YOUR GOAL: Please copy every line from the records below that contains the string "begin".

_ _ _ _ _ _ _

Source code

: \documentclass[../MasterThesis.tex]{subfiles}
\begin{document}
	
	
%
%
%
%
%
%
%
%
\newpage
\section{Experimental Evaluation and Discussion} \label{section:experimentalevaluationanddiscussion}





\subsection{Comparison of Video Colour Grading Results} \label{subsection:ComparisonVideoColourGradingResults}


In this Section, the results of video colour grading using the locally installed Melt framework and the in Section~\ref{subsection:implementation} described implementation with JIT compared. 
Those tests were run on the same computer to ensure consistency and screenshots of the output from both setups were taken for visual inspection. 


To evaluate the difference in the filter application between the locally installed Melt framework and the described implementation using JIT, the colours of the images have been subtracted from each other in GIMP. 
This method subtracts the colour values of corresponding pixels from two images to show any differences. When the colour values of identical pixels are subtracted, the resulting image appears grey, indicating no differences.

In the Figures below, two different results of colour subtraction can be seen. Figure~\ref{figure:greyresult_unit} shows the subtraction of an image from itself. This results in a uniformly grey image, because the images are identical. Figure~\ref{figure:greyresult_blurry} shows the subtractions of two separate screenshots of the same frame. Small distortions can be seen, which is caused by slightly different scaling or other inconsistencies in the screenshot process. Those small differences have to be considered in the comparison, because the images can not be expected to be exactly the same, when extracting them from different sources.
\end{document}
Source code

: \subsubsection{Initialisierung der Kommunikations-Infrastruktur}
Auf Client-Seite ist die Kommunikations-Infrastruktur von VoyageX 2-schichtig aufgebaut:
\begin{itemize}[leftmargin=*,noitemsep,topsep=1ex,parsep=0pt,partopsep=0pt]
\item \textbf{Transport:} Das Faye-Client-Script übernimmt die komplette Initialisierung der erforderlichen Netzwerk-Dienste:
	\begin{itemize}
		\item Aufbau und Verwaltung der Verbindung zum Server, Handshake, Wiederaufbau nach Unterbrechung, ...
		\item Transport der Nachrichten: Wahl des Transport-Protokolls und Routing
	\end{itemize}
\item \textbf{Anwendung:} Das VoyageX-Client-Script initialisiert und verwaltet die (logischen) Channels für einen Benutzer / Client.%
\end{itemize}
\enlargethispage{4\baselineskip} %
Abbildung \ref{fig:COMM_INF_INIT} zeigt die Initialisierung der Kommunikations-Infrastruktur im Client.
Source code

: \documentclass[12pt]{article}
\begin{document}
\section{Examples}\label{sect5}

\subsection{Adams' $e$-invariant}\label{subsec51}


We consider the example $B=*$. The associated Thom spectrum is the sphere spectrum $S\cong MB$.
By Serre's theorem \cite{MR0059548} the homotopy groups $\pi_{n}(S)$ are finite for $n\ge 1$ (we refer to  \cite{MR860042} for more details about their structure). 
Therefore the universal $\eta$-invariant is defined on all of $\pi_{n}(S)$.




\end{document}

_ _ _ _ _ _ _

SOLUTION:
\begin{document}
\begin{itemize}[leftmargin=*,noitemsep,topsep=1ex,parsep=0pt,partopsep=0pt]
	\begin{itemize}
\begin{document}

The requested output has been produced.